Saved entries
────────────────

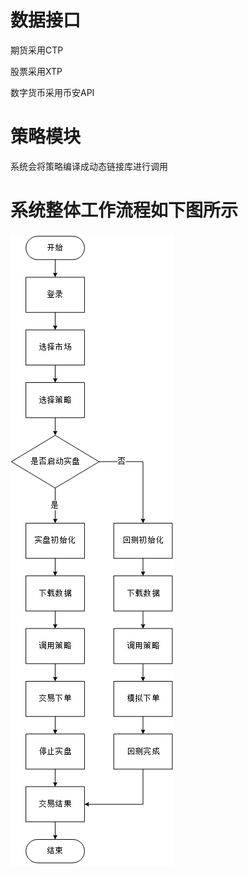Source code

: # 数据接口

期货采用CTP

股票采用XTP

数字货币采用币安API


# 策略模块

系统会将策略编译成动态链接库进行调用


# 系统整体工作流程如下图所示

![图1](picture/flow.png)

────────────────

[INSTRUCTIONS FOR THE TASK]
Write out each entry exactly as given, omitting any picture.

[ANSWER AREA]
Source code

: # 数据接口

期货采用CTP

股票采用XTP

数字货币采用币安API


# 策略模块

系统会将策略编译成动态链接库进行调用


# 系统整体工作流程如下图所示

![图1](picture/flow.png)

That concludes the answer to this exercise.